Dans l'assiette de la génération Y

by Fabrizio Masocca
30.01.2017
Nous sommes ce que nous mangeons, dit l’adage… L’époque, écartelée entre gloutonnerie et ascétisme, obsessions et compulsions, le vit fidèlement : un rien schizo.
Le bowl

Tout en un, le bowl aspire à l’équilibre nutritionnel idéal. Un genre de bento à usage de la génération Y, soucieuse d’inventer ses propres rituels. Du Bob Juice’s Bar à Cojean, son ubiquité soudaine l’a installé comme l’humeur de l’été 2016.

Le quinoa

Le gluten faisant office d’invention satanique, il fallait trouver la parade. Eurêka, « le riz des Incas » – qui n’en demandaient pas tant –, a rejoint le Canderel au panthéon des inventions marketing de l’industrie agroalimentaire.

Le kimchi

Cet assortiment d’ingrédients (piments, légumes) lacto-fermentés fait la joie des férus d’explications scientifiques et de rationalisation nutritionnelle : il serait excellent pour la flore intestinale. Les palais délicats, eux, l’éviteront. Mais les palais délicats ayant toujours tort… ils négligent un des condiments les plus malins qui soient. Pour être un chef digne de ce nom, il faut évidemment réaliser le sien.

Le ceviche

Le pendant 2.0 du tartare : du cru, mais pas tout à fait, atténué par la marinade, cuisant tout juste le poisson. Avantage non négligeable : il permet de distinguer le bon cuisiner du fainéant.
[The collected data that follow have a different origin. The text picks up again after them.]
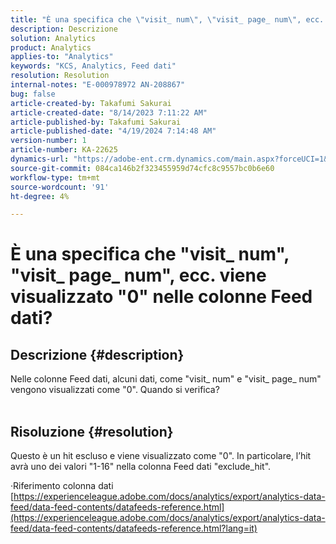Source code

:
 ```yaml
---
title: "È una specifica che \"visit_ num\", \"visit_ page_ num\", ecc. sono visualizzati come \"0\" nelle colonne Feed dati?"
description: Descrizione
solution: Analytics
product: Analytics
applies-to: "Analytics"
keywords: "KCS, Analytics, Feed dati"
resolution: Resolution
internal-notes: "E-000978972 AN-208867"
bug: false
article-created-by: Takafumi Sakurai
article-created-date: "8/14/2023 7:11:22 AM"
article-published-by: Takafumi Sakurai
article-published-date: "4/19/2024 7:14:48 AM"
version-number: 1
article-number: KA-22625
dynamics-url: "https://adobe-ent.crm.dynamics.com/main.aspx?forceUCI=1&pagetype=entityrecord&etn=knowledgearticle&id=088605c1-713a-ee11-bdf4-6045bd006295"
source-git-commit: 084ca146b2f323455959d74cfc8c9557bc0b6e60
workflow-type: tm+mt
source-wordcount: '91'
ht-degree: 4%

---
```


# È una specifica che &quot;visit_ num&quot;, &quot;visit_ page_ num&quot;, ecc. viene visualizzato &quot;0&quot; nelle colonne Feed dati?

## Descrizione {#description}

Nelle colonne Feed dati, alcuni dati, come &quot;visit_ num&quot; e &quot;visit_ page_ num&quot; vengono visualizzati come &quot;0&quot;. Quando si verifica?
<br> 

## Risoluzione {#resolution}


Questo è un hit escluso e viene visualizzato come &quot;0&quot;. In particolare, l’hit avrà uno dei valori &quot;1-16&quot; nella colonna Feed dati &quot;exclude_hit&quot;.

·Riferimento colonna dati
[https://experienceleague.adobe.com/docs/analytics/export/analytics-data-feed/data-feed-contents/datafeeds-reference.html](https://experienceleague.adobe.com/docs/analytics/export/analytics-data-feed/data-feed-contents/datafeeds-reference.html?lang=it)
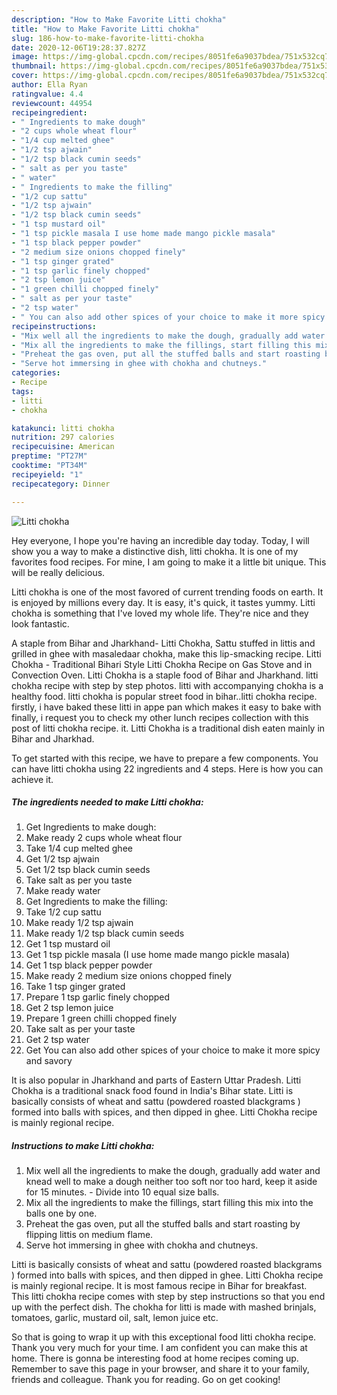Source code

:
 ```yaml
---
description: "How to Make Favorite Litti chokha"
title: "How to Make Favorite Litti chokha"
slug: 186-how-to-make-favorite-litti-chokha
date: 2020-12-06T19:28:37.827Z
image: https://img-global.cpcdn.com/recipes/8051fe6a9037bdea/751x532cq70/litti-chokha-recipe-main-photo.jpg
thumbnail: https://img-global.cpcdn.com/recipes/8051fe6a9037bdea/751x532cq70/litti-chokha-recipe-main-photo.jpg
cover: https://img-global.cpcdn.com/recipes/8051fe6a9037bdea/751x532cq70/litti-chokha-recipe-main-photo.jpg
author: Ella Ryan
ratingvalue: 4.4
reviewcount: 44954
recipeingredient:
- " Ingredients to make dough"
- "2 cups whole wheat flour"
- "1/4 cup melted ghee"
- "1/2 tsp ajwain"
- "1/2 tsp black cumin seeds"
- " salt as per you taste"
- " water"
- " Ingredients to make the filling"
- "1/2 cup sattu"
- "1/2 tsp ajwain"
- "1/2 tsp black cumin seeds"
- "1 tsp mustard oil"
- "1 tsp pickle masala I use home made mango pickle masala"
- "1 tsp black pepper powder"
- "2 medium size onions chopped finely"
- "1 tsp ginger grated"
- "1 tsp garlic finely chopped"
- "2 tsp lemon juice"
- "1 green chilli chopped finely"
- " salt as per your taste"
- "2 tsp water"
- " You can also add other spices of your choice to make it more spicy and savory"
recipeinstructions:
- "Mix well all the ingredients to make the dough, gradually add water and knead well to make a dough neither too soft nor too hard, keep it aside for 15 minutes.  Divide into 10 equal size balls."
- "Mix all the ingredients to make the fillings, start filling this mix into the balls one by one."
- "Preheat the gas oven, put all the stuffed balls and start roasting by flipping littis on medium flame."
- "Serve hot immersing in ghee with chokha and chutneys."
categories:
- Recipe
tags:
- litti
- chokha

katakunci: litti chokha 
nutrition: 297 calories
recipecuisine: American
preptime: "PT27M"
cooktime: "PT34M"
recipeyield: "1"
recipecategory: Dinner

---
```



![Litti chokha](https://img-global.cpcdn.com/recipes/8051fe6a9037bdea/751x532cq70/litti-chokha-recipe-main-photo.jpg)

Hey everyone, I hope you're having an incredible day today. Today, I will show you a way to make a distinctive dish, litti chokha. It is one of my favorites food recipes. For mine, I am going to make it a little bit unique. This will be really delicious.

Litti chokha is one of the most favored of current trending foods on earth. It is enjoyed by millions every day. It is easy, it's quick, it tastes yummy. Litti chokha is something that I've loved my whole life. They're nice and they look fantastic.

A staple from Bihar and Jharkhand- Litti Chokha, Sattu stuffed in littis and grilled in ghee with masaledaar chokha, make this lip-smacking recipe. Litti Chokha - Traditional Bihari Style Litti Chokha Recipe on Gas Stove and in Convection Oven. Litti Chokha is a staple food of Bihar and Jharkhand. litti chokha recipe with step by step photos. litti with accompanying chokha is a healthy food. litti chokha is popular street food in bihar..litti chokha recipe. firstly, i have baked these litti in appe pan which makes it easy to bake with finally, i request you to check my other lunch recipes collection with this post of litti chokha recipe. it. Litti Chokha is a traditional dish eaten mainly in Bihar and Jharkhad.


To get started with this recipe, we have to prepare a few components. You can have litti chokha using 22 ingredients and 4 steps. Here is how you can achieve it.

<!--inarticleads1-->

##### The ingredients needed to make Litti chokha:

1. Get  Ingredients to make dough:
1. Make ready 2 cups whole wheat flour
1. Take 1/4 cup melted ghee
1. Get 1/2 tsp ajwain
1. Get 1/2 tsp black cumin seeds
1. Take  salt as per you taste
1. Make ready  water
1. Get  Ingredients to make the filling:
1. Take 1/2 cup sattu
1. Make ready 1/2 tsp ajwain
1. Make ready 1/2 tsp black cumin seeds
1. Get 1 tsp mustard oil
1. Get 1 tsp pickle masala (I use home made mango pickle masala)
1. Get 1 tsp black pepper powder
1. Make ready 2 medium size onions chopped finely
1. Take 1 tsp ginger grated
1. Prepare 1 tsp garlic finely chopped
1. Get 2 tsp lemon juice
1. Prepare 1 green chilli chopped finely
1. Take  salt as per your taste
1. Get 2 tsp water
1. Get  You can also add other spices of your choice to make it more spicy and savory


It is also popular in Jharkhand and parts of Eastern Uttar Pradesh. Litti Chokha is a traditional snack food found in India&#39;s Bihar state. Litti is basically consists of wheat and sattu (powdered roasted blackgrams ) formed into balls with spices, and then dipped in ghee. Litti Chokha recipe is mainly regional recipe. 

<!--inarticleads2-->

##### Instructions to make Litti chokha:

1. Mix well all the ingredients to make the dough, gradually add water and knead well to make a dough neither too soft nor too hard, keep it aside for 15 minutes.  - Divide into 10 equal size balls.
1. Mix all the ingredients to make the fillings, start filling this mix into the balls one by one.
1. Preheat the gas oven, put all the stuffed balls and start roasting by flipping littis on medium flame.
1. Serve hot immersing in ghee with chokha and chutneys.


Litti is basically consists of wheat and sattu (powdered roasted blackgrams ) formed into balls with spices, and then dipped in ghee. Litti Chokha recipe is mainly regional recipe. It is most famous recipe in Bihar for breakfast. This litti chokha recipe comes with step by step instructions so that you end up with the perfect dish. The chokha for litti is made with mashed brinjals, tomatoes, garlic, mustard oil, salt, lemon juice etc. 

So that is going to wrap it up with this exceptional food litti chokha recipe. Thank you very much for your time. I am confident you can make this at home. There is gonna be interesting food at home recipes coming up. Remember to save this page in your browser, and share it to your family, friends and colleague. Thank you for reading. Go on get cooking!
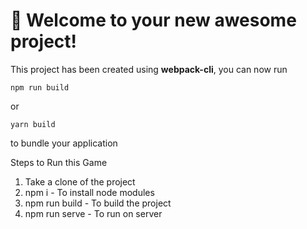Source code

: # 🚀 Welcome to your new awesome project!

This project has been created using **webpack-cli**, you can now run

```
npm run build
```

or

```
yarn build
```

to bundle your application

Steps to Run this Game 

1. Take a clone of the project
2. npm i - To install node modules
3. npm run build - To build the project
4. npm run serve - To run on server
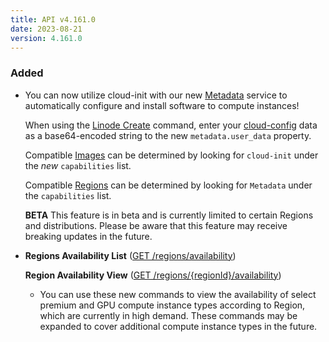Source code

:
 ```yaml
---
title: API v4.161.0
date: 2023-08-21
version: 4.161.0
---
```


### Added

* You can now utilize cloud-init with our new [Metadata](/docs/products/compute/compute-instances/guides/metadata/) service to automatically configure and install software to compute instances!

  When using the [Linode Create](/docs/api/linode-instances/#linode-create) command, enter your [cloud-config](/docs/products/compute/compute-instances/guides/metadata-cloud-config/) data as a base64-encoded string to the new `metadata.user_data` property.

  Compatible [Images](/docs/api/images/#images-list) can be determined by looking for `cloud-init` under the _new_ `capabilities` list.

  Compatible [Regions](/docs/api/regions/#regions-list) can be determined by looking for `Metadata` under the `capabilities` list.

  **BETA** This feature is in beta and is currently limited to certain Regions and distributions. Please be aware that this feature may receive breaking updates in the future.

* **Regions Availability List** ([GET /regions/availability](/docs/api/regions/#regions-availability-list))

  **Region Availability View** ([GET /regions/{regionId}/availability](/docs/api/regions/#region-availability-view))
  * You can use these new commands to view the availability of select premium and GPU compute instance types according to Region, which are currently in high demand. These commands may be expanded to cover additional compute instance types in the future.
Trop de marinage, plus de goût. Pas assez et la mâche est horrifique.

Le burger

De la nostalgie fifties qui étreignait le cœur des baby-boomers, le contemporain a fait le plus beau tour de passe-passe de la dernière décennie. Pas cher ni complexe à faire, facile à vendre à toutes les sauces. Pain à l’encre sigle Gontran Cherrier, viande aristocrate, assaisonnement baroque (une enseigne associait le saumon gravlax au bœuf wagyu…). De la brasserie de gare à la table nappée, il a joué des coudes pour remplacer la bavette-frites d’hier. Et incarner le dernier bastion de la mauvaise conscience viandarde.

Les fleurs

L’avènement du chef-jardinier, accompagnant avec un sens du timing pas innocent celui du mangeur photographe, a suivi un mouvement de fond de la cuisine actuelle : la disparition de la cuisine, de l’art de la cuisson, de l’assaisonnement, du jus. Cette geste doloriste, en réaction à l’hédonisme de l’ère bistronome – sans parler des opulences des palaces – on espère bien la voir passer par-dessus bord.